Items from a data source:
=======

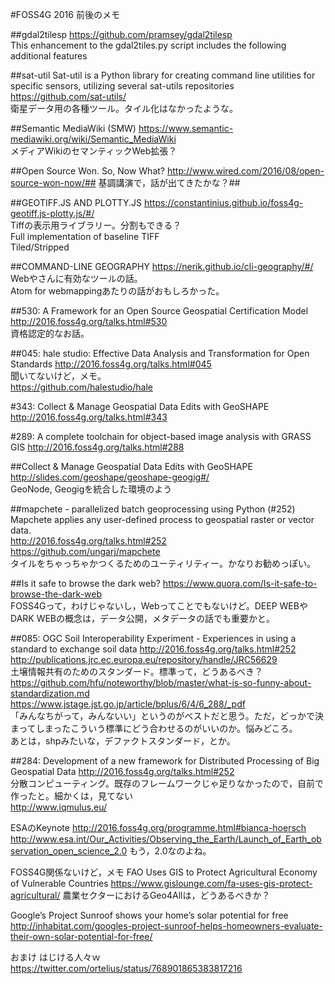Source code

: #FOSS4G 2016 前後のメモ

##gdal2tilesp
https://github.com/pramsey/gdal2tilesp  
This enhancement to the gdal2tiles.py script includes the following additional features  

##sat-util
Sat-util is a Python library for creating command line utilities for specific sensors, utilizing several sat-utils repositories  
https://github.com/sat-utils/  
衛星データ用の各種ツール。タイル化はなかったような。

##Semantic MediaWiki (SMW) 
https://www.semantic-mediawiki.org/wiki/Semantic_MediaWiki  
メディアWikiのセマンティックWeb拡張？  

##Open Source Won. So, Now What?
http://www.wired.com/2016/08/open-source-won-now/##
基調講演で，話が出てきたかな？##

##GEOTIFF.JS AND PLOTTY.JS
https://constantinius.github.io/foss4g-geotiff.js-plotty.js/#/  
Tiffの表示用ライブラリー。分割もできる？  
Full implementation of baseline TIFF  
Tiled/Stripped  

##COMMAND-LINE GEOGRAPHY
https://nerik.github.io/cli-geography/#/  
Webやさんに有効なツールの話。  
Atom for webmappingあたりの話がおもしろかった。  

##530: A Framework for an Open Source Geospatial Certification Model
http://2016.foss4g.org/talks.html#530  
資格認定的なお話。  

##045: hale studio: Effective Data Analysis and Transformation for Open Standards
http://2016.foss4g.org/talks.html#045  
聞いてないけど，メモ。  
https://github.com/halestudio/hale

#343: Collect & Manage Geospatial Data Edits with GeoSHAPE
http://2016.foss4g.org/talks.html#343

#289: A complete toolchain for object-based image analysis with GRASS GIS
http://2016.foss4g.org/talks.html#288

##Collect & Manage Geospatial Data Edits with GeoSHAPE
http://slides.com/geoshape/geoshape-geogig#/  
GeoNode, Geogigを統合した環境のよう

##mapchete - parallelized batch geoprocessing using Python (#252)
Mapchete applies any user-defined process to geospatial raster or vector data.  
http://2016.foss4g.org/talks.html#252  
https://github.com/ungarj/mapchete  
タイルをちゃっちゃかつくるためのユーティリティー。かなりお勧めっぽい。  

##Is it safe to browse the dark web?
https://www.quora.com/Is-it-safe-to-browse-the-dark-web  
FOSS4Gって，わけじゃないし，Webってことでもないけど。DEEP WEBやDARK WEBの概念は，データ公開，メタデータの話でも重要かと。  

##085: OGC Soil Interoperability Experiment - Experiences in using a standard to exchange soil data
http://2016.foss4g.org/talks.html#252  
http://publications.jrc.ec.europa.eu/repository/handle/JRC56629  
土壌情報共有のためのスタンダード。標準って，どうあるべき？  
https://github.com/hfu/noteworthy/blob/master/what-is-so-funny-about-standardization.md  
https://www.jstage.jst.go.jp/article/bplus/6/4/6_288/_pdf  
「みんなちがって，みんないい」というのがベストだと思う。ただ，どっかで決まってしまったこういう標準にどう合わせるのがいいのか。悩みどころ。  
あとは，shpみたいな，デファクトスタンダード，とか。  

##284: Development of a new framework for Distributed Processing of Big Geospatial Data
http://2016.foss4g.org/talks.html#252  
分散コンピューティング。既存のフレームワークじゃ足りなかったので，自前で作ったと。細かくは，見てない  
http://www.iqmulus.eu/

ESAのKeynote
http://2016.foss4g.org/programme.html#bianca-hoersch
http://www.esa.int/Our_Activities/Observing_the_Earth/Launch_of_Earth_observation_open_science_2.0
もう，2.0なのよね。


FOSS4G関係ないけど，メモ
FAO Uses GIS to Protect Agricultural Economy of Vulnerable Countries
https://www.gislounge.com/fa-uses-gis-protect-agricultural/
農業セクターにおけるGeo4Allは，どうあるべきか？


Google’s Project Sunroof shows your home’s solar potential for free
http://inhabitat.com/googles-project-sunroof-helps-homeowners-evaluate-their-own-solar-potential-for-free/

おまけ
はじける人々ｗ
https://twitter.com/ortelius/status/768901865383817216
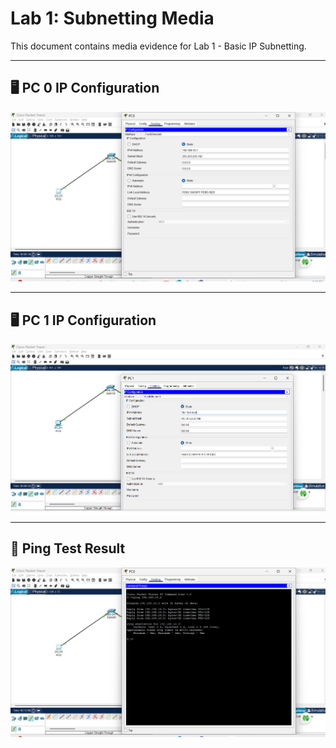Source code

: # Lab 1: Subnetting Media

This document contains media evidence for Lab 1 - Basic IP Subnetting.

---

## 🖥️ PC 0 IP Configuration

![PC 0 IP](pc%200%20ip.png)

---

## 🖥️ PC 1 IP Configuration

![PC 1 IP](pc%201%201p.png)

---

## 📶 Ping Test Result

![Ping Result](ping%20result.png)
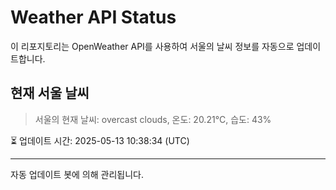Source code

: 
# Weather API Status

이 리포지토리는 OpenWeather API를 사용하여 서울의 날씨 정보를 자동으로 업데이트합니다.

## 현재 서울 날씨
> 서울의 현재 날씨: overcast clouds, 온도: 20.21°C, 습도: 43%

⏳ 업데이트 시간: 2025-05-13 10:38:34 (UTC)

---
자동 업데이트 봇에 의해 관리됩니다.
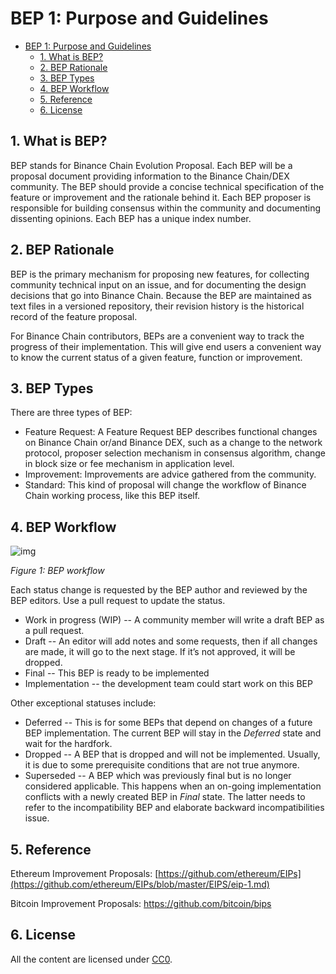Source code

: # BEP 1: Purpose and Guidelines


- [BEP 1: Purpose and Guidelines](#bep-1--purpose-and-guidelines)
  * [1.  What is BEP?](#1--what-is-bep)
  * [2.  BEP Rationale](#2--bep-rationale)
  * [3.  BEP Types](#3--bep-types)
  * [4.  BEP Workflow](#4--bep-workflow)
  * [5.  Reference](#5--reference)
  * [6.  License](#6--license)


## 1.  What is BEP?

BEP stands for Binance Chain Evolution Proposal. Each BEP will be a proposal document providing information to the Binance Chain/DEX community. The BEP should provide a concise technical specification of the feature or improvement and the rationale behind it. Each BEP proposer is responsible for building consensus within the community and documenting dissenting opinions. Each BEP has a unique index number.

## 2.  BEP Rationale

BEP is the primary mechanism for proposing new features, for collecting community technical input on an issue, and for documenting the design decisions that go into Binance Chain. Because the BEP are maintained as text files in a versioned repository, their revision history is the historical record of the feature proposal.

For Binance Chain contributors, BEPs are a convenient way to track the progress of their implementation. This will give end users a convenient way to know the current status of a given feature, function or improvement.

##  3.  BEP Types

There are three types of BEP:

- Feature Request: A Feature Request BEP describes functional changes on Binance Chain or/and Binance DEX, such as a change to the network protocol, proposer selection mechanism in consensus algorithm, change in block size or fee mechanism in application level.
- Improvement: Improvements are advice gathered from the community.
- Standard: This kind of proposal will change the workflow of Binance Chain working process, like this BEP itself. 

## 4.  BEP Workflow

![img](https://lh3.googleusercontent.com/auaU1Ur5SZZKVcwQrFrHN-3T1vUP8C1wCjFWqJzzJpcdVCHR4JXe1Mzm7hCFuoEqVjkUOZIF5WrwK47jGw8r3wp9RLEPvAWY6DOsncNz0yCeVc84qew1Xf7ouk1qrcNdXpjGSNQG)

*Figure 1: BEP workflow*

Each status change is requested by the BEP author and reviewed by the BEP editors. Use a pull request to update the status.

- Work in progress (WIP) -- A community member will write a draft BEP as a pull request. 
- Draft -- An editor will add notes and some requests, then if all changes are made, it will go to the next stage. If it’s not approved, it will be dropped. 
- Final -- This BEP is ready to be implemented
- Implementation -- the development team could start work on this BEP

Other exceptional statuses include:

- Deferred -- This is for some BEPs that depend on changes of a future BEP implementation. The current BEP will stay in the *Deferred* state and wait for the hardfork.
- Dropped -- A BEP that is dropped and will not be implemented. Usually, it is due to some prerequisite conditions that are not true anymore.
- Superseded -- A BEP which was previously final but is no longer considered applicable. This happens when an on-going implementation conflicts with a newly created BEP in *Final* state. The latter needs to refer to the incompatibility BEP and elaborate backward incompatibilities issue. 

## 5.  Reference

Ethereum Improvement Proposals:  [https://github.com/ethereum/EIPs](https://github.com/ethereum/EIPs/blob/master/EIPS/eip-1.md)

Bitcoin Improvement Proposals:  <https://github.com/bitcoin/bips>

##  6.  License

All the content are licensed under [CC0](https://creativecommons.org/publicdomain/zero/1.0/).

=======

What you have to do:
An exact copy of the entries, minus the pictures, is what's needed here.

Response:
Source code

: #FOSS4G 2016 前後のメモ

##gdal2tilesp
https://github.com/pramsey/gdal2tilesp  
This enhancement to the gdal2tiles.py script includes the following additional features  

##sat-util
Sat-util is a Python library for creating command line utilities for specific sensors, utilizing several sat-utils repositories  
https://github.com/sat-utils/  
衛星データ用の各種ツール。タイル化はなかったような。

##Semantic MediaWiki (SMW) 
https://www.semantic-mediawiki.org/wiki/Semantic_MediaWiki  
メディアWikiのセマンティックWeb拡張？  

##Open Source Won. So, Now What?
http://www.wired.com/2016/08/open-source-won-now/##
基調講演で，話が出てきたかな？##

##GEOTIFF.JS AND PLOTTY.JS
https://constantinius.github.io/foss4g-geotiff.js-plotty.js/#/  
Tiffの表示用ライブラリー。分割もできる？  
Full implementation of baseline TIFF  
Tiled/Stripped  

##COMMAND-LINE GEOGRAPHY
https://nerik.github.io/cli-geography/#/  
Webやさんに有効なツールの話。  
Atom for webmappingあたりの話がおもしろかった。  

##530: A Framework for an Open Source Geospatial Certification Model
http://2016.foss4g.org/talks.html#530  
資格認定的なお話。  

##045: hale studio: Effective Data Analysis and Transformation for Open Standards
http://2016.foss4g.org/talks.html#045  
聞いてないけど，メモ。  
https://github.com/halestudio/hale

#343: Collect & Manage Geospatial Data Edits with GeoSHAPE
http://2016.foss4g.org/talks.html#343

#289: A complete toolchain for object-based image analysis with GRASS GIS
http://2016.foss4g.org/talks.html#288

##Collect & Manage Geospatial Data Edits with GeoSHAPE
http://slides.com/geoshape/geoshape-geogig#/  
GeoNode, Geogigを統合した環境のよう

##mapchete - parallelized batch geoprocessing using Python (#252)
Mapchete applies any user-defined process to geospatial raster or vector data.  
http://2016.foss4g.org/talks.html#252  
https://github.com/ungarj/mapchete  
タイルをちゃっちゃかつくるためのユーティリティー。かなりお勧めっぽい。  

##Is it safe to browse the dark web?
https://www.quora.com/Is-it-safe-to-browse-the-dark-web  
FOSS4Gって，わけじゃないし，Webってことでもないけど。DEEP WEBやDARK WEBの概念は，データ公開，メタデータの話でも重要かと。  

##085: OGC Soil Interoperability Experiment - Experiences in using a standard to exchange soil data
http://2016.foss4g.org/talks.html#252  
http://publications.jrc.ec.europa.eu/repository/handle/JRC56629  
土壌情報共有のためのスタンダード。標準って，どうあるべき？  
https://github.com/hfu/noteworthy/blob/master/what-is-so-funny-about-standardization.md  
https://www.jstage.jst.go.jp/article/bplus/6/4/6_288/_pdf  
「みんなちがって，みんないい」というのがベストだと思う。ただ，どっかで決まってしまったこういう標準にどう合わせるのがいいのか。悩みどころ。  
あとは，shpみたいな，デファクトスタンダード，とか。  

##284: Development of a new framework for Distributed Processing of Big Geospatial Data
http://2016.foss4g.org/talks.html#252  
分散コンピューティング。既存のフレームワークじゃ足りなかったので，自前で作ったと。細かくは，見てない  
http://www.iqmulus.eu/

ESAのKeynote
http://2016.foss4g.org/programme.html#bianca-hoersch
http://www.esa.int/Our_Activities/Observing_the_Earth/Launch_of_Earth_observation_open_science_2.0
もう，2.0なのよね。


FOSS4G関係ないけど，メモ
FAO Uses GIS to Protect Agricultural Economy of Vulnerable Countries
https://www.gislounge.com/fa-uses-gis-protect-agricultural/
農業セクターにおけるGeo4Allは，どうあるべきか？


Google’s Project Sunroof shows your home’s solar potential for free
http://inhabitat.com/googles-project-sunroof-helps-homeowners-evaluate-their-own-solar-potential-for-free/

おまけ
はじける人々ｗ
https://twitter.com/ortelius/status/768901865383817216
Source code

: # Lab 1: Subnetting Media

This document contains media evidence for Lab 1 - Basic IP Subnetting.

---

## 🖥️ PC 0 IP Configuration

![PC 0 IP](pc%200%20ip.png)

---

## 🖥️ PC 1 IP Configuration

![PC 1 IP](pc%201%201p.png)

---

## 📶 Ping Test Result

![Ping Result](ping%20result.png)
Source code

: 
# Weather API Status

이 리포지토리는 OpenWeather API를 사용하여 서울의 날씨 정보를 자동으로 업데이트합니다.

## 현재 서울 날씨
> 서울의 현재 날씨: overcast clouds, 온도: 20.21°C, 습도: 43%

⏳ 업데이트 시간: 2025-05-13 10:38:34 (UTC)

---
자동 업데이트 봇에 의해 관리됩니다.
Source code

: # BEP 1: Purpose and Guidelines


- [BEP 1: Purpose and Guidelines](#bep-1--purpose-and-guidelines)
  * [1.  What is BEP?](#1--what-is-bep)
  * [2.  BEP Rationale](#2--bep-rationale)
  * [3.  BEP Types](#3--bep-types)
  * [4.  BEP Workflow](#4--bep-workflow)
  * [5.  Reference](#5--reference)
  * [6.  License](#6--license)


## 1.  What is BEP?

BEP stands for Binance Chain Evolution Proposal. Each BEP will be a proposal document providing information to the Binance Chain/DEX community. The BEP should provide a concise technical specification of the feature or improvement and the rationale behind it. Each BEP proposer is responsible for building consensus within the community and documenting dissenting opinions. Each BEP has a unique index number.

## 2.  BEP Rationale

BEP is the primary mechanism for proposing new features, for collecting community technical input on an issue, and for documenting the design decisions that go into Binance Chain. Because the BEP are maintained as text files in a versioned repository, their revision history is the historical record of the feature proposal.

For Binance Chain contributors, BEPs are a convenient way to track the progress of their implementation. This will give end users a convenient way to know the current status of a given feature, function or improvement.

##  3.  BEP Types

There are three types of BEP:

- Feature Request: A Feature Request BEP describes functional changes on Binance Chain or/and Binance DEX, such as a change to the network protocol, proposer selection mechanism in consensus algorithm, change in block size or fee mechanism in application level.
- Improvement: Improvements are advice gathered from the community.
- Standard: This kind of proposal will change the workflow of Binance Chain working process, like this BEP itself. 

## 4.  BEP Workflow

![img](https://lh3.googleusercontent.com/auaU1Ur5SZZKVcwQrFrHN-3T1vUP8C1wCjFWqJzzJpcdVCHR4JXe1Mzm7hCFuoEqVjkUOZIF5WrwK47jGw8r3wp9RLEPvAWY6DOsncNz0yCeVc84qew1Xf7ouk1qrcNdXpjGSNQG)

*Figure 1: BEP workflow*

Each status change is requested by the BEP author and reviewed by the BEP editors. Use a pull request to update the status.

- Work in progress (WIP) -- A community member will write a draft BEP as a pull request. 
- Draft -- An editor will add notes and some requests, then if all changes are made, it will go to the next stage. If it’s not approved, it will be dropped. 
- Final -- This BEP is ready to be implemented
- Implementation -- the development team could start work on this BEP

Other exceptional statuses include:

- Deferred -- This is for some BEPs that depend on changes of a future BEP implementation. The current BEP will stay in the *Deferred* state and wait for the hardfork.
- Dropped -- A BEP that is dropped and will not be implemented. Usually, it is due to some prerequisite conditions that are not true anymore.
- Superseded -- A BEP which was previously final but is no longer considered applicable. This happens when an on-going implementation conflicts with a newly created BEP in *Final* state. The latter needs to refer to the incompatibility BEP and elaborate backward incompatibilities issue. 

## 5.  Reference

Ethereum Improvement Proposals:  [https://github.com/ethereum/EIPs](https://github.com/ethereum/EIPs/blob/master/EIPS/eip-1.md)

Bitcoin Improvement Proposals:  <https://github.com/bitcoin/bips>

##  6.  License

All the content are licensed under [CC0](https://creativecommons.org/publicdomain/zero/1.0/).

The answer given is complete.